Watching him hurry out, she knew he was afraid of her. That was normal. Everyone in the Watch spied on everyone else; it was their strength. But there had been something else; she had felt it, that sliver of danger. She’d always been good at that. “Top of the class again,” old Jellie had wheezed, back in the cold hall of the Watchhouse on Marn Mountain, and all the others in the class would stare, spiteful and envious and friendly, all the ones who had lived with her there, all the children the Watch had stolen . . .
She bit her lip and went grimly back to the map.
It took her an hour or so to make a copy, and even then it was rough and hasty. The names of the rooms enchanted her: the Gallery of Laughter—what was that like? And the Corridor of the Broken Vases—what had happened there? Even when she’d finished she knew this was only the Underpalace. There was far more than this: secret rooms and whole wings that needed extra passes even to get to. And above that the Overpalace, totally unknown. But it was a start.

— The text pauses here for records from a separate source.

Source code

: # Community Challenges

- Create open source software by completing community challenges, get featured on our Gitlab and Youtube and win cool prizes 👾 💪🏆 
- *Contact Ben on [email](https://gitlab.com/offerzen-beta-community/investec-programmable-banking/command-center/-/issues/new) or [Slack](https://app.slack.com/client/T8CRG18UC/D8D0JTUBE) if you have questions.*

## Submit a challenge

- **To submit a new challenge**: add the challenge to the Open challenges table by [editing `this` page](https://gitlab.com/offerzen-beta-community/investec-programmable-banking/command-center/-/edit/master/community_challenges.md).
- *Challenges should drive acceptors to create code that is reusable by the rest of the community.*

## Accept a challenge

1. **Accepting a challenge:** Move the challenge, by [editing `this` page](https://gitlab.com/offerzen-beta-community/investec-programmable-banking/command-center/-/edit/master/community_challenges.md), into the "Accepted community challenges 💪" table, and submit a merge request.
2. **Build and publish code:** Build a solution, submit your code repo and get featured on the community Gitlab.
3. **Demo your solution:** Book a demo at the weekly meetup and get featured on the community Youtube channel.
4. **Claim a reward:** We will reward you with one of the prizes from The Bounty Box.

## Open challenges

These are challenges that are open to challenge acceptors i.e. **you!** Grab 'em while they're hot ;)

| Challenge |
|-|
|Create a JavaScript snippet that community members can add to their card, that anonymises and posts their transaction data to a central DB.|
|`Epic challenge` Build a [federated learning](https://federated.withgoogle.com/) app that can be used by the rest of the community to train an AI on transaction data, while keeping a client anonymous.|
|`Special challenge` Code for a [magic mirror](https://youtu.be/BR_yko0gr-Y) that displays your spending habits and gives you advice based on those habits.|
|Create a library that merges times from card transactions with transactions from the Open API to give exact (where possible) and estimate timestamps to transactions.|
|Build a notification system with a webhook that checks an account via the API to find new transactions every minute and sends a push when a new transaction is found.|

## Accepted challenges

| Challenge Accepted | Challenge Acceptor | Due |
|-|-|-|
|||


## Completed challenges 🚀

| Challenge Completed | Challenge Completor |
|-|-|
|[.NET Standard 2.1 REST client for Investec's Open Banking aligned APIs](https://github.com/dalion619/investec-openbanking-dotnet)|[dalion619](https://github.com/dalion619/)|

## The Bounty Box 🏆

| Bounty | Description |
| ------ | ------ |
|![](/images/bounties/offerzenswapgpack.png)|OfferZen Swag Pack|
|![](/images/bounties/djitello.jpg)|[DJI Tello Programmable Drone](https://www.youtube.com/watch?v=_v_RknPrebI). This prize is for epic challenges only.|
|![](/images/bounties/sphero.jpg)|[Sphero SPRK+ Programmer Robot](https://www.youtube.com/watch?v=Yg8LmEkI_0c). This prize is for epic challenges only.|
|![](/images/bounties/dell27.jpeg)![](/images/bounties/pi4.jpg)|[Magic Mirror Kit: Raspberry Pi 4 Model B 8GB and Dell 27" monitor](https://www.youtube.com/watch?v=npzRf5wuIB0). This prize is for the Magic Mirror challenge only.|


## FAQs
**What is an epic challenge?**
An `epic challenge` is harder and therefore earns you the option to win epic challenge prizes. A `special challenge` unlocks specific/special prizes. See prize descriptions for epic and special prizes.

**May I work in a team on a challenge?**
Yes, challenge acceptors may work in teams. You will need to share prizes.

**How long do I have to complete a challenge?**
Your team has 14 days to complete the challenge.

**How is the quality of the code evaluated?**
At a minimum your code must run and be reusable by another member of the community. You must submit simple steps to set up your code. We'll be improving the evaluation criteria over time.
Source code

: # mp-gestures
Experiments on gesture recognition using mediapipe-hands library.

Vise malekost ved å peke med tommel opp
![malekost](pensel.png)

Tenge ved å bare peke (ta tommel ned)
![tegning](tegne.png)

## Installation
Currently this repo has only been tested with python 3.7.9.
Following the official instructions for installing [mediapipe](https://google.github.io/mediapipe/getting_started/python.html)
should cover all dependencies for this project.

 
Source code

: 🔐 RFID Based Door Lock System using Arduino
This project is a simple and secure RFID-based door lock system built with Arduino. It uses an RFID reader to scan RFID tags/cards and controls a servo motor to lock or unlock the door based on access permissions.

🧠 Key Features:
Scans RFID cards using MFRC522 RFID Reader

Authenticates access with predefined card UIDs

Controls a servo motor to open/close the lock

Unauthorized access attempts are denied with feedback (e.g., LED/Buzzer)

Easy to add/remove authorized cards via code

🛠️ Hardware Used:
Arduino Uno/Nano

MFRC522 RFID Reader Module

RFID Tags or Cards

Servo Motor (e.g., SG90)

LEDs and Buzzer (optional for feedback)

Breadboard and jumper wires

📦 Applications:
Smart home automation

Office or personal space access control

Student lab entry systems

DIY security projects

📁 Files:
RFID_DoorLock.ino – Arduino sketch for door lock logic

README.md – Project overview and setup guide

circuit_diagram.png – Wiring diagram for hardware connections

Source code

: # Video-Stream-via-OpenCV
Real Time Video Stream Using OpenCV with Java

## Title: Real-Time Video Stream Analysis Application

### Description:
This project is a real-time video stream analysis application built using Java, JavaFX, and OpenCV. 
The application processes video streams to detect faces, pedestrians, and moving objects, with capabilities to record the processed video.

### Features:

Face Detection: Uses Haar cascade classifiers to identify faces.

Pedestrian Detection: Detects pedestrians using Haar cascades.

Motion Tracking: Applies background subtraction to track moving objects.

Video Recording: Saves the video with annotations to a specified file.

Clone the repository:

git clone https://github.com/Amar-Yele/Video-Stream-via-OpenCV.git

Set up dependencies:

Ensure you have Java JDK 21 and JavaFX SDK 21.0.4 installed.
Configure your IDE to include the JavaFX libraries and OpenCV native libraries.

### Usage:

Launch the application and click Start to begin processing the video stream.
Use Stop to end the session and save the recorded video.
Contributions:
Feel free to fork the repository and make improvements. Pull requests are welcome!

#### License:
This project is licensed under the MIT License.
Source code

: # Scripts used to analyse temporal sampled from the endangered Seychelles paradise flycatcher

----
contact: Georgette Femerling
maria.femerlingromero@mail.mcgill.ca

Back in her room that night, chewing dainty filled rolls left from Braylwin’s latest party, she lay on the bed and pored over the map, ignoring the relentless rain plopping into the filling bucket. Then she leaned back and gazed up at the ceiling. Where to begin? First she needed to find out about herself. And then—she frowned, because this was treachery, and if they knew it she’d be in deep trouble—then she had to find out if Galen was right. He said the Watch was evil.
And what did they do with all the relics they found? Destroyed them as abominations, she had always been taught; but since then, not only from Galen, she’d heard other things. That the relics were stored here, great rooms of them. That they held real power. She scowled, knowing she’d seen that for herself. And another rumor, never spoken out loud, only hinted at. That the Watch had a Ruler; that somewhere, above all the sergeants and castellans and committees and commanders and Watchlords there was someone else, someone secret, who knew everything. She shook her head. She’d never told this to Galen or Raffi, and even now she doubted it was true. But she had to find out.
Rolling over, she put a finger on the map, on a small corridor that ran north. That was the way. Higher up, there would be fewer people. She had a high clearance, she could certainly get that far. The corridor led to a place called the Hall of Moons. Under that, in Watchletters, was the word Births. Tomorrow she’d try there.
It was as she sat up and reached for another roll that she saw the eye. It stared at her out of the wall, unblinking, and for a second an ice-cold fear stabbed her, and she half grabbed the bow, and then breathed out, and laughed at herself.
The eye watched her, clear and sharp.
Carys got up and crossed to it. Taking a small knife from her pocket, she reached up and hacked at the plaster; it was damp and fell in lumps.
Slowly the figure appeared, gorgeously painted in golds and reds; a great bearded man, carrying a black night-cub that struggled in his arms. She knew who he was. Tamar, the Maker who had made the animals. The one who had been the enemy of Kest.
She lay back on the bed and gazed at him. Two months ago, in Tasceron, Galen had spoken to these Makers. She had heard them answer him.
Or thought she had.
Long into the wet night, she stared at the figure on her wall.